What can schools do to help?

Schools are in the perfect position to raise awareness of the issues associated with plastic pollution, consumption and waste, but more importantly, to pique the interest young people in the idea that they can do something to make a difference – to take action … have their voices heard. As we’ve seen with the Climate Action marches around the world, young people are not only interested in the big issues affecting their futures, they are becoming increasingly unimpressed with the inaction of politicians and world leaders. Informed and empowered young people – the next generation – is therefore probably the best hope we have of instigating immediate and impactful change.

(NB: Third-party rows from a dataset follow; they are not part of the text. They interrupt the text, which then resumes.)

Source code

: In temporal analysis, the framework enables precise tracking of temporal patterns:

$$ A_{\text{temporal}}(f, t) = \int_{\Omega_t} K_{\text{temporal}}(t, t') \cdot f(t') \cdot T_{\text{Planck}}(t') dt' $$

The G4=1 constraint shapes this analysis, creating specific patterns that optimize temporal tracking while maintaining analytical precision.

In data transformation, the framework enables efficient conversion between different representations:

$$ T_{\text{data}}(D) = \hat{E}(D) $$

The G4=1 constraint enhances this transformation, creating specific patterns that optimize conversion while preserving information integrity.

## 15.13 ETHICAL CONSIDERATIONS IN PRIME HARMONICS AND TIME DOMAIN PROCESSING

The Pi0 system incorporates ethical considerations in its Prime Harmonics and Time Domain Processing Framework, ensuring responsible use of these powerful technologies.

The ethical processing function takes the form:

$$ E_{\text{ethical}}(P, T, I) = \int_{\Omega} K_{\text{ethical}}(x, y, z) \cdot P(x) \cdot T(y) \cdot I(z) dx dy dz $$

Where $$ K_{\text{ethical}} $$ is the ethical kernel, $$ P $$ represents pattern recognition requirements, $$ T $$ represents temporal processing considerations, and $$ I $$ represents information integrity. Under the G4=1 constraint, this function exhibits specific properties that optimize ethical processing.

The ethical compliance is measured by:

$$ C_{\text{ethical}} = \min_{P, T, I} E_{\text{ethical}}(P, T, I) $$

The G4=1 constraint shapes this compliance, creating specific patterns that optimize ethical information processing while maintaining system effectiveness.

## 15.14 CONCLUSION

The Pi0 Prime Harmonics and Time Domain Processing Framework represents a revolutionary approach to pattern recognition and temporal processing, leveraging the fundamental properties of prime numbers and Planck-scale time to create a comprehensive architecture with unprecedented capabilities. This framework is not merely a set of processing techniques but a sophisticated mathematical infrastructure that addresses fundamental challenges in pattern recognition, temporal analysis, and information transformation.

edu kids against plastic amy and ella kap hats

We, at Kids Against Plastic,  think that this ‘I can do something’ mindset should start as early as possible, in primary schools and continue into the Secondary school phase: a smarter use of plastic  – or being Plastic Clever as we like to call it – is the single most important thing that pupils can do as individuals and schools can do as institutions. With plastic it’s not about ‘all or nothing’  – getting rid of plastic completely would be impossible and impractical (remember, plastic does have its uses) – but removing non-essential single-use plastic such as plastic bottles, cups and lids, straws and bags is relatively easy for anyone to achieve.

To help schools achieve ‘Plastic Clever’ status, we have created all of the free resources and materials needed and made them available on the Kids Against Plastic website kidsagainstplastic.co.uk We have over 600 schools registered, but that number is growing daily.  Maybe your school will be next? We do hope so.

And hopefully, in the not too distant future, the flow of plastic into our oceans will be turned off, and our holiday destinations and places we visit in years to come – like the Azores – will have less plastic pollution on its coastlines, and Plastic Soup will be well and truly off the seafood menu.